Let’s look at the files in the Delta table we created in the previous section:
example_table
├── _delta_log
│ └── 00000000000000000000.json
├── part=a
│ └── 0-49068bca-183d-4d15-89a8-9f9b90f609c0-0.parquet
└── part=b
└── 0-49068bca-183d-4d15-89a8-9f9b90f609c0-0.parquet
Let’s use the new command to forcefully create a checkpoint.
table = DeltaTable("example_table")
table.create_checkpoint()
Here are the files in the Delta table after creating the checkpoint:
example_table
├── _delta_log
│ ├── 00000000000000000000.checkpoint.parquet
│ ├── 00000000000000000000.json
│ └── _last_checkpoint
├── part=a
│ └── 0-49068bca-183d-4d15-89a8-9f9b90f609c0-0.parquet
└── part=b
└── 0-49068bca-183d-4d15-89a8-9f9b90f609c0-0.parquet
Notice how 00000000000000000000.checkpoint.parquet
and _last_checkpoint
files were added to the Delta table by this command.
A checkpoint file is a fast way of getting all reconstructing the table snapshot from the metadata entries. Metadata can also be “big data”. Reading and processing lots of JSON metadata files can be slow. It’s more efficient to periodically collapse the JSON metadata files in Parquet checkpoints that can be read faster. This command gives developers the flexibility to checkpoint when they want and gives them more control over their Delta tables.
Get DataFrame of active add actions
We also have a new experimental API to provide a table of the active add actions. The active add actions is the metadata about the set of files that are part of the table. This allows you to see their partition values, record counts, and statistics. This data can be useful in understanding how well compaction and Z-order are working for your table.

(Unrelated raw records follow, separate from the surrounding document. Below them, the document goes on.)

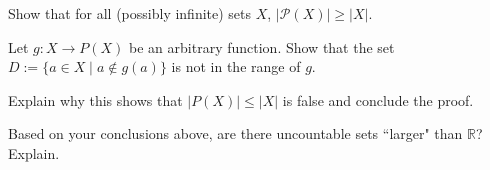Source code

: \documentclass[12pt]{exam}
\begin{document}
\begin{qparts}
    \item Show that for all (possibly infinite) sets $X$, $|\mathcal{P}(X)| \ge |X|.$
    \item Let $g\colon X \to P(X)$ be an arbitrary function.
    Show that the set $D := \{a\in X \mid a\notin g(a)\}$ is not in the range of $g$.
    \item Explain why this shows that $|P(X)| \leq |X|$ is false and conclude the proof.    
    \item Based on your conclusions above, are there uncountable sets ``larger" than $\mathbb{R}$? Explain.
\end{qparts}

\begin{solution}

\end{solution}
\end{document}
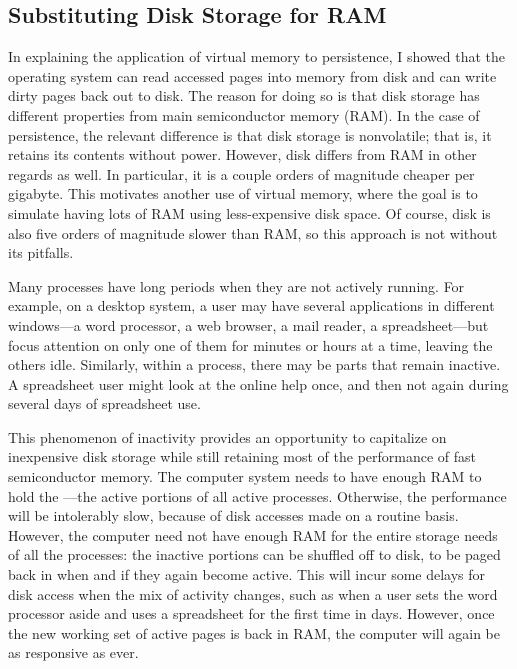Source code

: \subsection{Substituting Disk Storage for RAM}
\label{disk-for-RAM}
In explaining the application of virtual memory to persistence, I
showed that the operating system can read accessed pages into memory
from disk and can write dirty pages back out to disk.  The reason for
doing so is that disk storage has different properties from main
semiconductor memory (RAM).  In the case of persistence, the relevant
difference is that disk storage is nonvolatile; that is, it retains its
contents without power.  However, disk differs from RAM in other
regards as well.  In particular, it is a couple orders of magnitude
cheaper per gigabyte.  This motivates another use of virtual memory,
where the goal is to simulate having lots of RAM using less-expensive
disk space.  Of course, disk is also five orders of magnitude slower
than RAM, so this approach is not without its pitfalls.

Many processes have long periods when they are not actively running.
For example, on a desktop system, a user may have several applications
in different windows---a word processor, a web browser, a mail reader,
a spreadsheet---but focus attention on only one of them for minutes or
hours at a time, leaving the others idle.  Similarly, within a
process, there may be parts that remain inactive.  A spreadsheet user
might look at the online help once, and then not again during several
days of spreadsheet use.

This phenomenon of inactivity provides an opportunity to capitalize on
inexpensive disk storage while still retaining most of the
performance of fast semiconductor memory.  The computer system needs
to have enough RAM to hold the ---the active
portions of all active processes.  Otherwise, the performance will be
intolerably slow, because of disk accesses made on a routine basis.  However,
the computer need not have enough RAM for the entire storage needs of
all the processes: the inactive portions can be shuffled off to disk,
to be paged back in when and if they again become active.  This will
incur some delays for disk access when the mix of activity changes,
such as when a user sets the word processor aside and uses a spreadsheet
for the first time in days.  However, once the new working set of
active pages is back in RAM, the computer will again be as responsive
as ever.

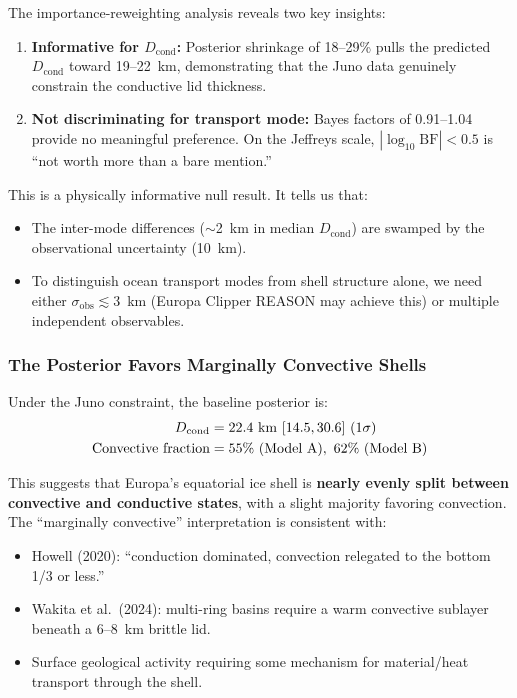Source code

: \documentclass[11pt,letterpaper]{article}
\begin{document}
The importance-reweighting analysis reveals two key insights:

\begin{enumerate}
  \item \textbf{Informative for $D_\mathrm{cond}$:} Posterior shrinkage of 18--29\% pulls the predicted $D_\mathrm{cond}$ toward 19--22~km, demonstrating that the Juno data genuinely constrain the conductive lid thickness.
  \item \textbf{Not discriminating for transport mode:} Bayes factors of 0.91--1.04 provide no meaningful preference. On the Jeffreys scale, $|\log_{10}\mathrm{BF}| < 0.5$ is ``not worth more than a bare mention.''
\end{enumerate}

This is a physically informative null result. It tells us that:
\begin{itemize}[nosep]
  \item The inter-mode differences ($\sim$2~km in median $D_\mathrm{cond}$) are swamped by the observational uncertainty (10~km).
  \item To distinguish ocean transport modes from shell structure alone, we need either $\sigma_\mathrm{obs} \lesssim 3$~km (Europa Clipper REASON may achieve this) or multiple independent observables.
\end{itemize}

\subsubsection{The Posterior Favors Marginally Convective Shells}

Under the Juno constraint, the baseline posterior is:
\begin{align}
  D_\mathrm{cond} &= 22.4~\mathrm{km}~[14.5, 30.6]~(1\sigma) \notag \\
  \text{Convective fraction} &= 55\%~(\text{Model A}),~62\%~(\text{Model B})
\end{align}

This suggests that Europa's equatorial ice shell is \textbf{nearly evenly split between convective and conductive states}, with a slight majority favoring convection. The ``marginally convective'' interpretation is consistent with:
\begin{itemize}[nosep]
  \item Howell (2020): ``conduction dominated, convection relegated to the bottom 1/3 or less.''
  \item Wakita et al.\ (2024): multi-ring basins require a warm convective sublayer beneath a 6--8~km brittle lid.
  \item Surface geological activity requiring some mechanism for material/heat transport through the shell.
\end{itemize}
\end{document}
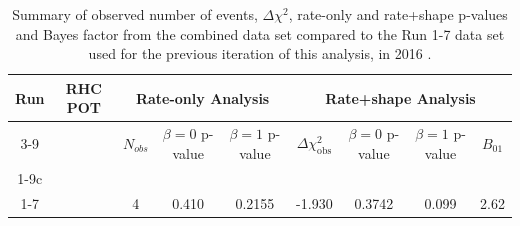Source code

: \begin{table}
	\centering
	\begin{tabular}{|c|c|c|c|c|c|c|c|c|}
		\hline
		\multirow{2}{*}{Run} & \multirow{2}{*}{RHC POT}   & \multicolumn{3}{|c|}{Rate-only Analysis}  			    & \multicolumn{4}{|c|}{Rate+shape Analysis} \\
		\cline{3-9}     				
		     		&                            & $N_{obs}$  					& $\beta = 0$ p-value       & $\beta = 1$ p-value      & $\Delta \chi^2_{\textrm{obs}}$  & $\beta = 0$ p-value        & $\beta = 1$ p-value       & \textbf{$B_{01}$} \\
		\hline
		1-9c  & \TotalPotNuBarRunOneNineC  & \NskObservedNueBarRunOneNineC & \pvalRateOnlyBetaZeroData & \pvalRateOnlyBetaOneData & \DeltachisqData  & \pvalRateShapeBetaZeroData & \pvalRateShapeBetaOneData & \BayesFactorData \\
		\hline
		1-7     & \TotalPotNuBarRunOneSevenC & 4			  					& 0.410						& 0.2155				   & -1.930			  & 0.3742					   & 0.099					  & 2.62 \\
		\hline
	\end{tabular}
	\caption{Summary of observed number of events, $\Delta \chi^2$, rate-only and rate+shape p-values and Bayes factor from the combined \RunPeriod data set compared to the Run 1-7 data set used for the previous iteration of this analysis, in 2016 \cite{OurRun16AntiNueBarAppearanceAnalysis3Flavour}.}
	\label{tab:data_comparison_R19c_R17}
\end{table}

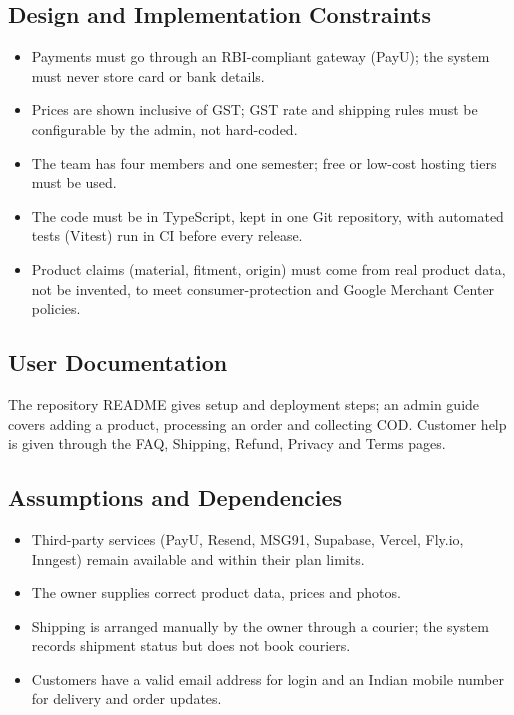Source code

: \documentclass[11pt,a4paper]{article}
\begin{document}
\subsection{Design and Implementation Constraints}
\begin{itemize}
  \item Payments must go through an RBI-compliant gateway (PayU); the system must never
        store card or bank details.
  \item Prices are shown inclusive of GST; GST rate and shipping rules must be
        configurable by the admin, not hard-coded.
  \item The team has four members and one semester; free or low-cost hosting tiers must
        be used.
  \item The code must be in TypeScript, kept in one Git repository, with automated tests
        (Vitest) run in CI before every release.
  \item Product claims (material, fitment, origin) must come from real product data, not
        be invented, to meet consumer-protection and Google Merchant Center policies.
\end{itemize}

\subsection{User Documentation}
The repository README gives setup and deployment steps; an admin guide covers adding a
product, processing an order and collecting COD. Customer help is given through the
FAQ, Shipping, Refund, Privacy and Terms pages.

\subsection{Assumptions and Dependencies}
\begin{itemize}
  \item Third-party services (PayU, Resend, MSG91, Supabase, Vercel, Fly.io, Inngest)
        remain available and within their plan limits.
  \item The owner supplies correct product data, prices and photos.
  \item Shipping is arranged manually by the owner through a courier; the system records
        shipment status but does not book couriers.
  \item Customers have a valid email address for login and an Indian mobile number for
        delivery and order updates.
\end{itemize}
\end{document}
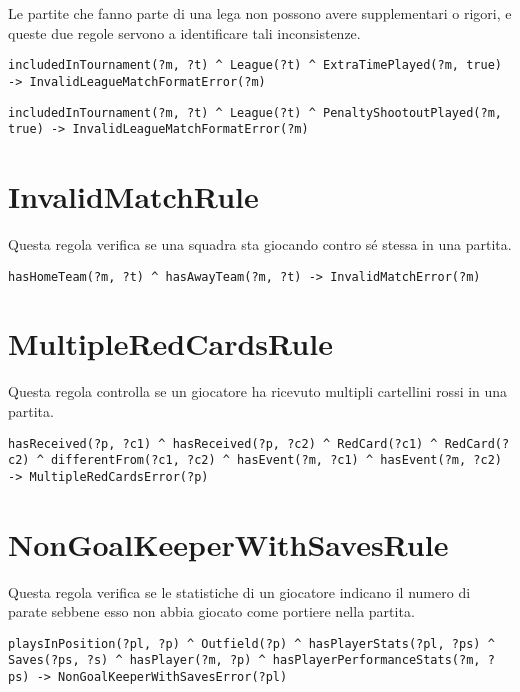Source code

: \documentclass[11pt]{report} %
\begin{document}
Le partite che fanno parte di una lega non possono avere supplementari o rigori, e queste due regole servono a identificare tali inconsistenze.

\begin{lstlisting}[language=SWRL]
includedInTournament(?m, ?t) ^ League(?t) ^ ExtraTimePlayed(?m, true) -> InvalidLeagueMatchFormatError(?m)
\end{lstlisting}

\begin{lstlisting}[language=SWRL]
includedInTournament(?m, ?t) ^ League(?t) ^ PenaltyShootoutPlayed(?m, true) -> InvalidLeagueMatchFormatError(?m)
\end{lstlisting}

\section{InvalidMatchRule}

Questa regola verifica se una squadra sta giocando contro sé stessa in una partita.

\begin{lstlisting}[language=SWRL]
hasHomeTeam(?m, ?t) ^ hasAwayTeam(?m, ?t) -> InvalidMatchError(?m)
\end{lstlisting}

\section{MultipleRedCardsRule}

Questa regola controlla se un giocatore ha ricevuto multipli cartellini rossi in una partita.

\begin{lstlisting}[language=SWRL]
hasReceived(?p, ?c1) ^ hasReceived(?p, ?c2) ^ RedCard(?c1) ^ RedCard(?c2) ^ differentFrom(?c1, ?c2) ^ hasEvent(?m, ?c1) ^ hasEvent(?m, ?c2) -> MultipleRedCardsError(?p)
\end{lstlisting}

\section{NonGoalKeeperWithSavesRule}

Questa regola verifica se le statistiche di un giocatore indicano il numero di parate sebbene esso non abbia giocato come portiere nella partita.

\begin{lstlisting}[language=SWRL]
playsInPosition(?pl, ?p) ^ Outfield(?p) ^ hasPlayerStats(?pl, ?ps) ^ Saves(?ps, ?s) ^ hasPlayer(?m, ?p) ^ hasPlayerPerformanceStats(?m, ?ps) -> NonGoalKeeperWithSavesError(?pl)
\end{lstlisting}
\end{document}
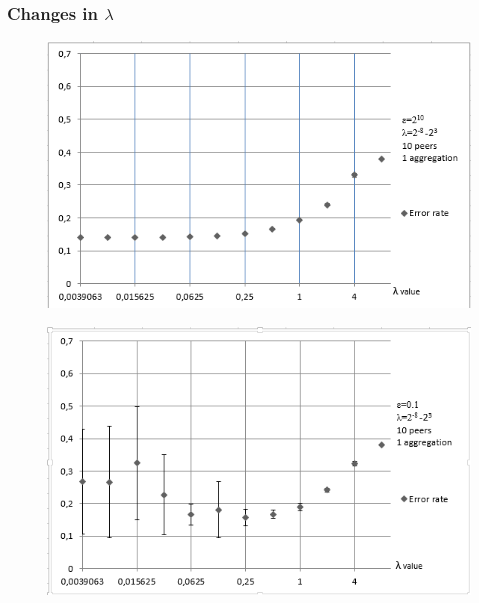 \subsubsection{Changes in $\lambda$}
\begin{figure}[H]
	\centering
	\begin{minipage}{.68\linewidth}
		\includegraphics[width=\linewidth]{fig/spambase/regularization_extremelyhighepsilon}
		\label{fig:regularization_extremelyhighepsilon}
	\end{minipage}
	\hspace{1mm}
	\begin{minipage}{.68\linewidth}
		\includegraphics[width=\linewidth]{fig/spambase/regularization_normalepsilon}
		\label{fig:regularization_normalepsilon}
	\end{minipage}
	\hspace{1mm}

\end{figure}
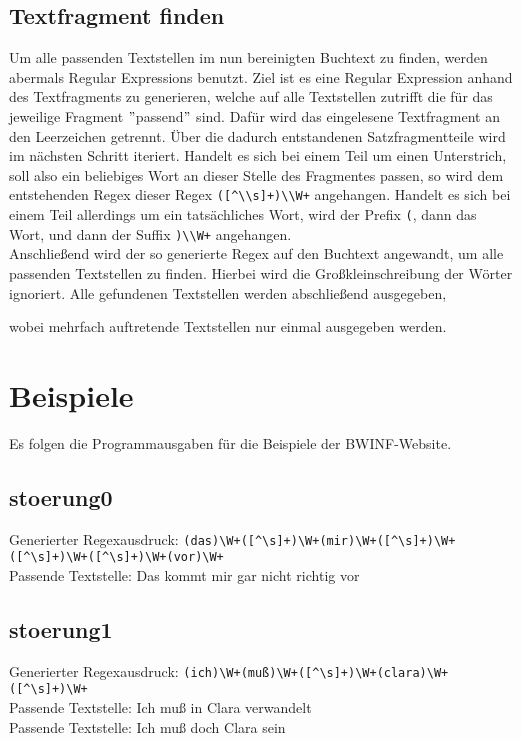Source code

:\subsection{Textfragment finden}\label{subsec:textfragment-finden}
Um alle passenden Textstellen im nun bereinigten Buchtext zu finden,
werden abermals Regular Expressions benutzt.
Ziel ist es eine Regular Expression anhand des Textfragments zu generieren, welche auf alle Textstellen zutrifft
die für das jeweilige Fragment \("\)passend\("\) sind.
Dafür wird das eingelesene Textfragment an den Leerzeichen getrennt.
Über die dadurch entstandenen Satzfragmentteile wird im nächsten Schritt iteriert.
Handelt es sich bei einem Teil um einen Unterstrich,
soll also ein beliebiges Wort an dieser Stelle des Fragmentes passen,
so wird dem entstehenden Regex dieser Regex \verb/([^\\s]+)\\W+/ angehangen.
Handelt es sich bei einem Teil allerdings um ein tatsächliches Wort, wird
der Prefix \verb/(/, dann das Wort, und dann der Suffix \verb/)\\W+/ angehangen. \\
Anschließend wird der so generierte Regex auf den Buchtext angewandt, um alle passenden Textstellen zu finden.
Hierbei wird die Großkleinschreibung der Wörter ignoriert.
Alle gefundenen Textstellen werden abschließend ausgegeben,

wobei mehrfach auftretende Textstellen nur einmal ausgegeben werden.


\section{Beispiele}\label{sec:beispiele}
Es folgen die Programmausgaben für die Beispiele der BWINF-Website.

\subsection{stoerung0}\label{subsec:stoerung0}
Generierter Regexausdruck: \verb/(das)\W+([^\s]+)\W+(mir)\W+([^\s]+)\W+([^\s]+)\W+([^\s]+)\W+(vor)\W+/ \\
Passende Textstelle: Das kommt mir gar nicht richtig vor

\subsection{stoerung1}\label{subsec:stoerung1}
Generierter Regexausdruck: \verb/(ich)\W+(muß)\W+([^\s]+)\W+(clara)\W+([^\s]+)\W+/ \\
Passende Textstelle: Ich muß in Clara verwandelt \\
Passende Textstelle: Ich muß doch Clara sein

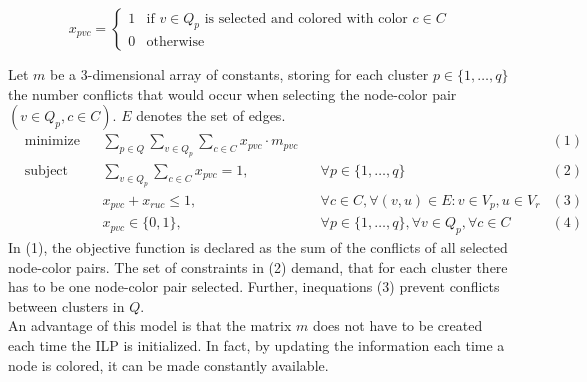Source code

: \begin{equation}
  x_{pvc}=\begin{cases}
      1 & \text{if } v \in Q_p \text{ is selected and colored with color } c \in C\\
      0 & \text{otherwise}
    \end{cases}
  \label{eq4}
\end{equation}

Let $m$ be a 3-dimensional array of constants, storing for each cluster $p \in \{1,\ldots , q\}$ the number conflicts that would occur when selecting the node-color pair $(v \in Q_p, c \in C)$. $E$ denotes the set of edges.
\begin{equation*}
\begin{aligned}
& \text{minimize} && \sum_{p \in Q}\sum_{v \in Q_p}\sum_{c \in C} x_{pvc} \cdot m_{pvc}                    &&&(1)\\
& \text{subject to} && \sum_{v \in Q_p}\sum_{c \in C} x_{pvc}=1, && \forall p \in \{1,\ldots , q\}    &(2)\\
&&& x_{pvc}+x_{ruc} \leq 1, && \forall c \in C, \forall (v,u) \in E : v\in V_p, u\in V_r     &(3)\\
&&& x_{pvc} \in \{0,1\}, && \forall p \in \{1,\ldots , q\}, \forall v \in Q_p, \forall c \in C         &(4)
\end{aligned}
\end{equation*}
In (1), the objective function is declared as the sum of the conflicts of all selected node-color pairs. The set of constraints in (2) demand, that for each cluster there has to be one node-color pair selected. Further, inequations (3) prevent conflicts between clusters in $Q$.\\
An advantage of this model is that the matrix $m$ does not have to be created each time the ILP is initialized. In fact, by updating the information each time a node is colored, it can be made constantly available.


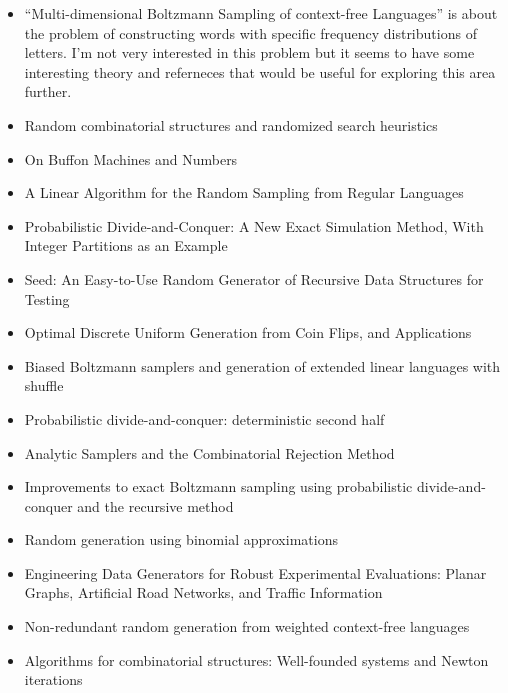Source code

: \begin{itemize}
\item ``Multi-dimensional Boltzmann Sampling of context-free Languages''\cite{DBLP:journals/corr/abs-1002-0046} is about the problem of constructing words with specific frequency distributions of letters.
I'm not very interested in this problem but it seems to have some interesting theory and referneces that would be useful for exploring this area further.
\item Random combinatorial structures and randomized search heuristics\cite{DBLP:phd/de/Johannsen2010}
\item On Buffon Machines and Numbers\cite{DBLP:conf/soda/FlajoletPS11}
\item A Linear Algorithm for the Random Sampling from Regular Languages\cite{DBLP:journals/algorithmica/BernardiG12}
\item Probabilistic Divide-and-Conquer: A New Exact Simulation Method, With Integer Partitions as an Example\cite{DBLP:journals/cpc/ArratiaD16}
\item Seed: An Easy-to-Use Random Generator of Recursive Data Structures for Testing\cite{DBLP:conf/icst/HeamN11}
\item Optimal Discrete Uniform Generation from Coin Flips, and Applications\cite{DBLP:journals/corr/abs-1304-1916}
\item Biased Boltzmann samplers and generation of extended linear languages with shuffle\cite{darrasse2012biased}
\item Probabilistic divide-and-conquer: deterministic second half\cite{desalvo2014probabilistic}
\item Analytic Samplers and the Combinatorial Rejection Method\cite{DBLP:conf/analco/BodiniLR15}
\item Improvements to exact Boltzmann sampling using probabilistic divide-and-conquer and the recursive method\cite{DBLP:journals/endm/Desalvo17}
\item Random generation using binomial approximations\cite{gouyou2010random}
\item Engineering Data Generators for Robust Experimental Evaluations: Planar Graphs, Artificial Road Networks, and Traffic Information\cite{DBLP:phd/dnb/Meinert12}
\item Non-redundant random generation from weighted context-free languages\cite{DBLP:journals/corr/abs-1012-4560}
\item Algorithms for combinatorial structures: Well-founded systems and Newton iterations\cite{DBLP:journals/jct/PivoteauSS12}

\end{itemize}
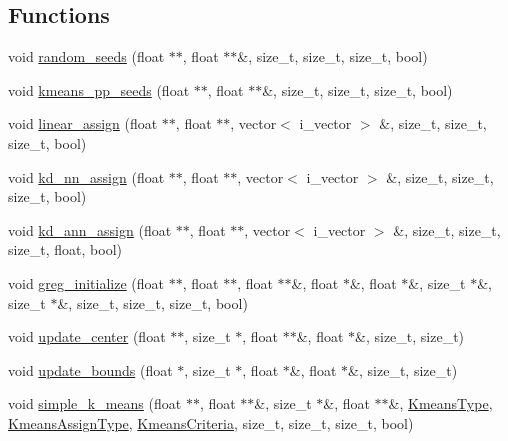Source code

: \subsection*{Functions}
\begin{DoxyCompactItemize}
\item 
void \hyperlink{namespaceSimpleCluster_ab8b3017ed752adbc20adea84b5465513}{random\-\_\-seeds} (float $\ast$$\ast$, float $\ast$$\ast$\&, size\-\_\-t, size\-\_\-t, size\-\_\-t, bool)
\item 
void \hyperlink{namespaceSimpleCluster_a61369fe3d02f700900a2708494d161bd}{kmeans\-\_\-pp\-\_\-seeds} (float $\ast$$\ast$, float $\ast$$\ast$\&, size\-\_\-t, size\-\_\-t, size\-\_\-t, bool)
\item 
void \hyperlink{namespaceSimpleCluster_a3020938c4dc398eb0a4fa6139cfb95f1}{linear\-\_\-assign} (float $\ast$$\ast$, float $\ast$$\ast$, vector$<$ i\-\_\-vector $>$ \&, size\-\_\-t, size\-\_\-t, size\-\_\-t, bool)
\item 
void \hyperlink{namespaceSimpleCluster_a918080688b86942a5f236438ce3f5088}{kd\-\_\-nn\-\_\-assign} (float $\ast$$\ast$, float $\ast$$\ast$, vector$<$ i\-\_\-vector $>$ \&, size\-\_\-t, size\-\_\-t, size\-\_\-t, bool)
\item 
void \hyperlink{namespaceSimpleCluster_a30970441d9c185bf8e0fa81f35e84e2d}{kd\-\_\-ann\-\_\-assign} (float $\ast$$\ast$, float $\ast$$\ast$, vector$<$ i\-\_\-vector $>$ \&, size\-\_\-t, size\-\_\-t, size\-\_\-t, float, bool)
\item 
void \hyperlink{namespaceSimpleCluster_a24c5782c22732dd842d36b239ef7713c}{greg\-\_\-initialize} (float $\ast$$\ast$, float $\ast$$\ast$, float $\ast$$\ast$\&, float $\ast$\&, float $\ast$\&, size\-\_\-t $\ast$\&, size\-\_\-t $\ast$\&, size\-\_\-t, size\-\_\-t, size\-\_\-t, bool)
\item 
void \hyperlink{namespaceSimpleCluster_aa081eb35980718b1c716483e73b44883}{update\-\_\-center} (float $\ast$$\ast$, size\-\_\-t $\ast$, float $\ast$$\ast$\&, float $\ast$\&, size\-\_\-t, size\-\_\-t)
\item 
void \hyperlink{namespaceSimpleCluster_a9787e16178fb6935a3a96febb2b6ea2b}{update\-\_\-bounds} (float $\ast$, size\-\_\-t $\ast$, float $\ast$\&, float $\ast$\&, size\-\_\-t, size\-\_\-t)
\item 
void \hyperlink{namespaceSimpleCluster_a9c97cac3acfdd7095905f6c22488ee30}{simple\-\_\-k\-\_\-means} (float $\ast$$\ast$, float $\ast$$\ast$\&, size\-\_\-t $\ast$\&, float $\ast$$\ast$\&, \hyperlink{namespaceSimpleCluster_a8a8f57121b69a7b43575e4d6a53928e2}{Kmeans\-Type}, \hyperlink{namespaceSimpleCluster_a1ad2d6129171ff9a5ee57f48b5f3f6e1}{Kmeans\-Assign\-Type}, \hyperlink{structSimpleCluster_1_1KmeansCriteria}{Kmeans\-Criteria}, size\-\_\-t, size\-\_\-t, size\-\_\-t, bool)

\end{DoxyCompactItemize}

Let’s create a Delta table with three transactions and look at the add actions each step of the way. Here’s the table we’ll create:
Here are the three transactions:
- Create the table
- Append data to the table
- Overwrite the table
Here’s an illustration of the transaction log entries for each operation:
Let’s start by creating the Delta table.
df = pd.DataFrame({"x": [1, 2, 3]})
write_deltalake("tmp/delta-table", df)
Now let’s take a look at the add actions:
table.get_add_actions(flatten=True).to_pandas()
+-------+------------+-------------+-------------+--------------+-------+-------+
| | size_bytes | data_change | num_records | null_count.x | min.x | max.x |
+-------+------------+-------------+-------------+--------------+-------+-------+
| fileA | 1654 | True | 3 | 0 | 1 | 3 |
+-------+------------+-------------+-------------+--------------+-------+-------+
The Delta table initially only contains one file. The number of bytes, number of rows, and min/max value of the x
column are stored in the add actions log. Note that we’re using “fileA” instead of the real Parquet filename to simplify the illustration.
Let’s append another DataFrame to the Delta table.
df2 = pd.DataFrame({"x": [9, 8, 10]})
write_deltalake("tmp/delta-table", df2, mode="append")
Let’s take a look at the add actions after this DataFrame has been appended:
table = DeltaTable("tmp/delta-table")
table.get_add_actions(flatten=True).to_pandas()
+-------+------------+-------------+-------------+--------------+-------+-------+
| | size_bytes | data_change | num_records | null_count.x | min.x | max.x |
+-------+------------+-------------+-------------+--------------+-------+-------+
| fileA | 1654 | True | 3 | 0 | 1 | 3 |
| fileB | 1654 | True | 3 | 0 | 8 | 10 |
+-------+------------+-------------+-------------+--------------+-------+-------+
The Delta table now contains two files. You can immediately see how this metadata information is useful. For example, suppose you want to get a count of all the records in the Delta table where x>5
. You can see how Delta Lake can skip fileA when performing this operation because five is greater than max.x
. The add actions table gives you powerful insights into how much data you can skip when running queries.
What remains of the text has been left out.